● Source texts of formatted documents
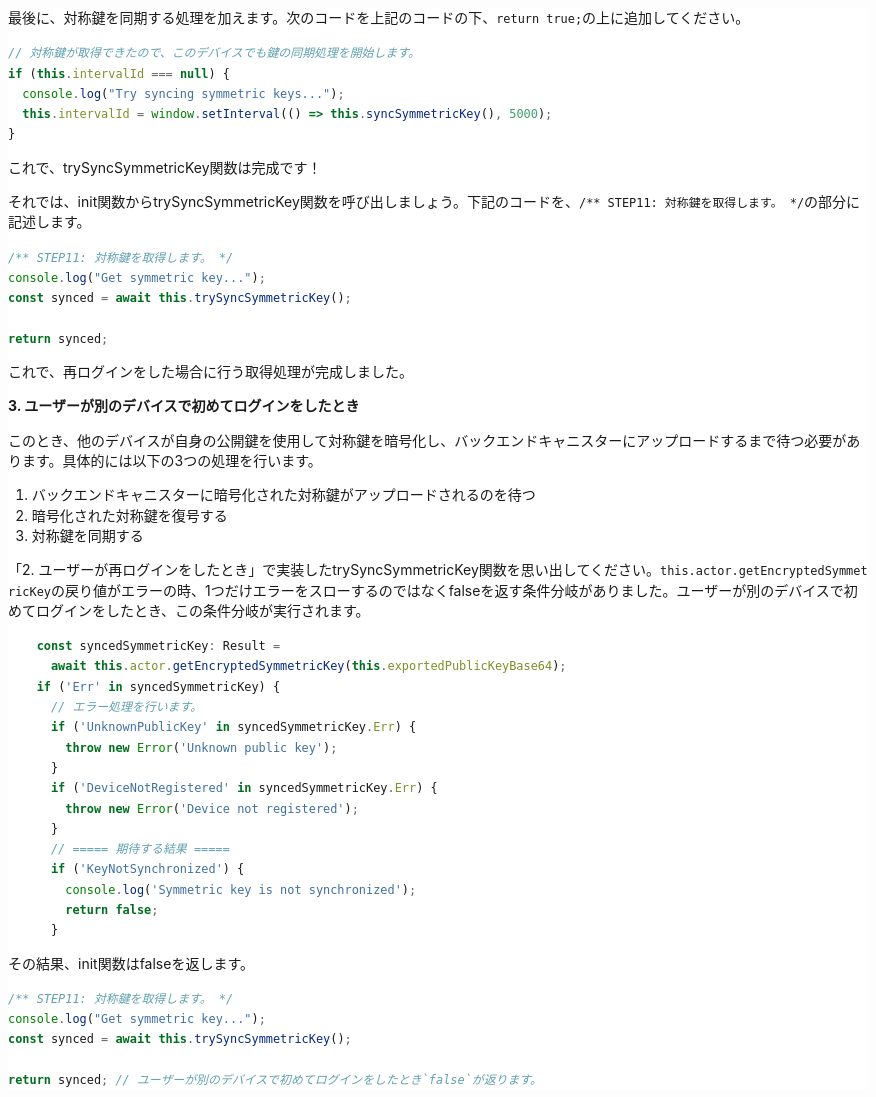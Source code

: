 最後に、対称鍵を同期する処理を加えます。次のコードを上記のコードの下、`return true;`の上に追加してください。

```ts
// 対称鍵が取得できたので、このデバイスでも鍵の同期処理を開始します。
if (this.intervalId === null) {
  console.log("Try syncing symmetric keys...");
  this.intervalId = window.setInterval(() => this.syncSymmetricKey(), 5000);
}
```

これで、trySyncSymmetricKey関数は完成です！

それでは、init関数からtrySyncSymmetricKey関数を呼び出しましょう。下記のコードを、`/** STEP11: 対称鍵を取得します。 */`の部分に記述します。

```ts
/** STEP11: 対称鍵を取得します。 */
console.log("Get symmetric key...");
const synced = await this.trySyncSymmetricKey();

return synced;
```

これで、再ログインをした場合に行う取得処理が完成しました。

**3. ユーザーが別のデバイスで初めてログインをしたとき**

このとき、他のデバイスが自身の公開鍵を使用して対称鍵を暗号化し、バックエンドキャニスターにアップロードするまで待つ必要があります。具体的には以下の3つの処理を行います。

1. バックエンドキャニスターに暗号化された対称鍵がアップロードされるのを待つ
2. 暗号化された対称鍵を復号する
3. 対称鍵を同期する

「2. ユーザーが再ログインをしたとき」で実装したtrySyncSymmetricKey関数を思い出してください。`this.actor.getEncryptedSymmetricKey`の戻り値がエラーの時、1つだけエラーをスローするのではなくfalseを返す条件分岐がありました。ユーザーが別のデバイスで初めてログインをしたとき、この条件分岐が実行されます。

```ts
    const syncedSymmetricKey: Result =
      await this.actor.getEncryptedSymmetricKey(this.exportedPublicKeyBase64);
    if ('Err' in syncedSymmetricKey) {
      // エラー処理を行います。
      if ('UnknownPublicKey' in syncedSymmetricKey.Err) {
        throw new Error('Unknown public key');
      }
      if ('DeviceNotRegistered' in syncedSymmetricKey.Err) {
        throw new Error('Device not registered');
      }
      // ===== 期待する結果 =====
      if ('KeyNotSynchronized') {
        console.log('Symmetric key is not synchronized');
        return false;
      }
```

その結果、init関数はfalseを返します。

```ts
/** STEP11: 対称鍵を取得します。 */
console.log("Get symmetric key...");
const synced = await this.trySyncSymmetricKey();

return synced; // ユーザーが別のデバイスで初めてログインをしたとき`false`が返ります。
```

● Instructions to follow
Every entry above should be written out again verbatim, with no pictures included.

● Your response
Source code

: 最後に、対称鍵を同期する処理を加えます。次のコードを上記のコードの下、`return true;`の上に追加してください。

```ts
// 対称鍵が取得できたので、このデバイスでも鍵の同期処理を開始します。
if (this.intervalId === null) {
  console.log("Try syncing symmetric keys...");
  this.intervalId = window.setInterval(() => this.syncSymmetricKey(), 5000);
}
```

これで、trySyncSymmetricKey関数は完成です！

それでは、init関数からtrySyncSymmetricKey関数を呼び出しましょう。下記のコードを、`/** STEP11: 対称鍵を取得します。 */`の部分に記述します。

```ts
/** STEP11: 対称鍵を取得します。 */
console.log("Get symmetric key...");
const synced = await this.trySyncSymmetricKey();

return synced;
```

これで、再ログインをした場合に行う取得処理が完成しました。

**3. ユーザーが別のデバイスで初めてログインをしたとき**

このとき、他のデバイスが自身の公開鍵を使用して対称鍵を暗号化し、バックエンドキャニスターにアップロードするまで待つ必要があります。具体的には以下の3つの処理を行います。

1. バックエンドキャニスターに暗号化された対称鍵がアップロードされるのを待つ
2. 暗号化された対称鍵を復号する
3. 対称鍵を同期する

「2. ユーザーが再ログインをしたとき」で実装したtrySyncSymmetricKey関数を思い出してください。`this.actor.getEncryptedSymmetricKey`の戻り値がエラーの時、1つだけエラーをスローするのではなくfalseを返す条件分岐がありました。ユーザーが別のデバイスで初めてログインをしたとき、この条件分岐が実行されます。

```ts
    const syncedSymmetricKey: Result =
      await this.actor.getEncryptedSymmetricKey(this.exportedPublicKeyBase64);
    if ('Err' in syncedSymmetricKey) {
      // エラー処理を行います。
      if ('UnknownPublicKey' in syncedSymmetricKey.Err) {
        throw new Error('Unknown public key');
      }
      if ('DeviceNotRegistered' in syncedSymmetricKey.Err) {
        throw new Error('Device not registered');
      }
      // ===== 期待する結果 =====
      if ('KeyNotSynchronized') {
        console.log('Symmetric key is not synchronized');
        return false;
      }
```

その結果、init関数はfalseを返します。

```ts
/** STEP11: 対称鍵を取得します。 */
console.log("Get symmetric key...");
const synced = await this.trySyncSymmetricKey();

return synced; // ユーザーが別のデバイスで初めてログインをしたとき`false`が返ります。
```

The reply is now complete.